__DESCRIPTION OF THE TASK__
Below are entries; output exactly the lines from the one with "这时会有一个新的问题，那就是 mapstruct 的实现类不会自动生成，报错如下" to the one with "生成 mapstruct 的实现类", both included, and nothing else.

MATERIAL TO PROCESS: Begin

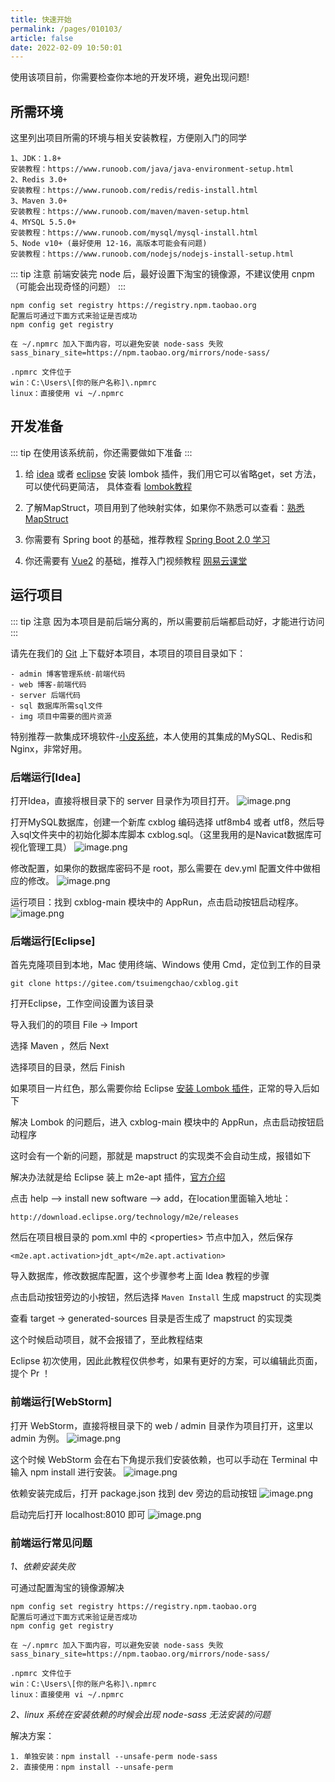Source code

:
 ```yaml
---
title: 快速开始
permalink: /pages/010103/
article: false
date: 2022-02-09 10:50:01
---
```


使用该项目前，你需要检查你本地的开发环境，避免出现问题!

## 所需环境

这里列出项目所需的环境与相关安装教程，方便刚入门的同学

```
1、JDK：1.8+ 
安装教程：https://www.runoob.com/java/java-environment-setup.html
2、Redis 3.0+
安装教程：https://www.runoob.com/redis/redis-install.html
3、Maven 3.0+
安装教程：https://www.runoob.com/maven/maven-setup.html
4、MYSQL 5.5.0+
安装教程：https://www.runoob.com/mysql/mysql-install.html
5、Node v10+ (最好使用 12-16，高版本可能会有问题)
安装教程：https://www.runoob.com/nodejs/nodejs-install-setup.html
```

::: tip 注意
前端安装完 node 后，最好设置下淘宝的镜像源，不建议使用 cnpm（可能会出现奇怪的问题）
:::

```
npm config set registry https://registry.npm.taobao.org
配置后可通过下面方式来验证是否成功
npm config get registry

在 ~/.npmrc 加入下面内容，可以避免安装 node-sass 失败
sass_binary_site=https://npm.taobao.org/mirrors/node-sass/

.npmrc 文件位于
win：C:\Users\[你的账户名称]\.npmrc
linux：直接使用 vi ~/.npmrc
```
## 开发准备
::: tip
在使用该系统前，你还需要做如下准备
:::

1. 给 [idea](https://blog.csdn.net/wochunyang/article/details/81736354) 或者 [eclipse](https://blog.csdn.net/magi1201/article/details/85995987) 安装 lombok 插件，我们用它可以省略get，set 方法，可以使代码更简洁，
具体查看 [lombok教程](https://www.ydyno.com/archives/1147.html)

2. 了解MapStruct，项目用到了他映射实体，如果你不熟悉可以查看：[熟悉MapStruct](https://www.jianshu.com/p/3f20ca1a93b0)

3. 你需要有 Spring boot 的基础，推荐教程 [Spring Boot 2.0 学习](https://github.com/ityouknow/spring-boot-examples)

4. 你还需要有 [Vue2](https://v2.cn.vuejs.org/) 的基础，推荐入门视频教程 [网易云课堂](https://study.163.com/course/courseMain.htm?courseId=1004711010)

## 运行项目

::: tip 注意
因为本项目是前后端分离的，所以需要前后端都启动好，才能进行访问
:::

请先在我们的 [Git](https://gitee.com/TsuiMengchao/cxblog.git) 上下载好本项目，本项目的项目目录如下：
```
- admin 博客管理系统-前端代码
- web 博客-前端代码
- server 后端代码
- sql 数据库所需sql文件
- img 项目中需要的图片资源
```
特别推荐一款集成环境软件-[小皮系统](https://www.xp.cn)，本人使用的其集成的MySQL、Redis和Nginx，非常好用。

### 后端运行[Idea]

打开Idea，直接将根目录下的 server 目录作为项目打开。
![image.png](https://cxblog.qiniu.zhaohaoyue.love/20240224_1708774900341.png)

打开MySQL数据库，创建一个新库 cxblog 编码选择 utf8mb4 或者 utf8，然后导入sql文件夹中的初始化脚本库脚本 cxblog.sql。（这里我用的是Navicat数据库可视化管理工具）
![image.png](https://cxblog.qiniu.zhaohaoyue.love/20240224_1708775055362.png)

修改配置，如果你的数据库密码不是 root，那么需要在 dev.yml 配置文件中做相应的修改。
![image.png](https://cxblog.qiniu.zhaohaoyue.love/20240224_1708775199378.png)

运行项目：找到 cxblog-main 模块中的 AppRun，点击启动按钮启动程序。
![image.png](https://cxblog.qiniu.zhaohaoyue.love/20240224_1708775273689.png)

### 后端运行[Eclipse]

首先克隆项目到本地，Mac 使用终端、Windows 使用 Cmd，定位到工作的目录

```
git clone https://gitee.com/tsuimengchao/cxblog.git
```

打开Eclipse，工作空间设置为该目录

导入我们的的项目 File -> Import


选择 Maven ，然后 Next


选择项目的目录，然后 Finish


如果项目一片红色，那么需要你给 Eclipse [安装 Lombok 插件](https://www.baidu.com/s?ie=utf-8&wd=eclipse%E5%AE%89%E8%A3%85lombok%E6%8F%92%E4%BB%B6)，正常的导入后如下


解决 Lombok 的问题后，进入 cxblog-main 模块中的 AppRun，点击启动按钮启动程序


这时会有一个新的问题，那就是 mapstruct 的实现类不会自动生成，报错如下

解决办法就是给 Eclipse 装上 m2e-apt 插件，[官方介绍](https://mapstruct.org/documentation/ide-support/)

点击 help --> install new software --> add，在location里面输入地址：

```
http://download.eclipse.org/technology/m2e/releases
```


然后在项目根目录的 pom.xml 中的 &lt;properties&gt; 节点中加入，然后保存

```
<m2e.apt.activation>jdt_apt</m2e.apt.activation>
```


导入数据库，修改数据库配置，这个步骤参考上面 Idea 教程的步骤


点击启动按钮旁边的小按钮，然后选择 `Maven Install` 生成 mapstruct 的实现类


查看 target -> generated-sources 目录是否生成了 mapstruct 的实现类


这个时候启动项目，就不会报错了，至此教程结束


Eclipse 初次使用，因此此教程仅供参考，如果有更好的方案，可以编辑此页面，提个 Pr ！

### 前端运行[WebStorm]

打开 WebStorm，直接将根目录下的 web / admin 目录作为项目打开，这里以 admin 为例。
![image.png](https://cxblog.qiniu.zhaohaoyue.love/20240224_1708775423616.png)

这个时候 WebStorm 会在右下角提示我们安装依赖，也可以手动在 Terminal 中输入 npm install 进行安装。
![image.png](https://cxblog.qiniu.zhaohaoyue.love/20240224_1708775483819.png)

依赖安装完成后，打开 package.json 找到 dev 旁边的启动按钮
![image.png](https://cxblog.qiniu.zhaohaoyue.love/20240224_1708775508827.png)

启动完后打开 localhost:8010 即可
![image.png](https://cxblog.qiniu.zhaohaoyue.love/20240224_1708775535785.png)

### 前端运行常见问题
*1、依赖安装失败*

可通过配置淘宝的镜像源解决
```
npm config set registry https://registry.npm.taobao.org
配置后可通过下面方式来验证是否成功
npm config get registry

在 ~/.npmrc 加入下面内容，可以避免安装 node-sass 失败
sass_binary_site=https://npm.taobao.org/mirrors/node-sass/

.npmrc 文件位于
win：C:\Users\[你的账户名称]\.npmrc
linux：直接使用 vi ~/.npmrc
```
*2、linux 系统在安装依赖的时候会出现 node-sass 无法安装的问题*

解决方案：
```
1. 单独安装：npm install --unsafe-perm node-sass 
2. 直接使用：npm install --unsafe-perm
```

<Vssue :title="$title" />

MATERIAL TO PROCESS: End

__RESPONSE AREA__
这时会有一个新的问题，那就是 mapstruct 的实现类不会自动生成，报错如下

解决办法就是给 Eclipse 装上 m2e-apt 插件，[官方介绍](https://mapstruct.org/documentation/ide-support/)

点击 help --> install new software --> add，在location里面输入地址：

```
http://download.eclipse.org/technology/m2e/releases
```


然后在项目根目录的 pom.xml 中的 &lt;properties&gt; 节点中加入，然后保存

```
<m2e.apt.activation>jdt_apt</m2e.apt.activation>
```


导入数据库，修改数据库配置，这个步骤参考上面 Idea 教程的步骤


点击启动按钮旁边的小按钮，然后选择 `Maven Install` 生成 mapstruct 的实现类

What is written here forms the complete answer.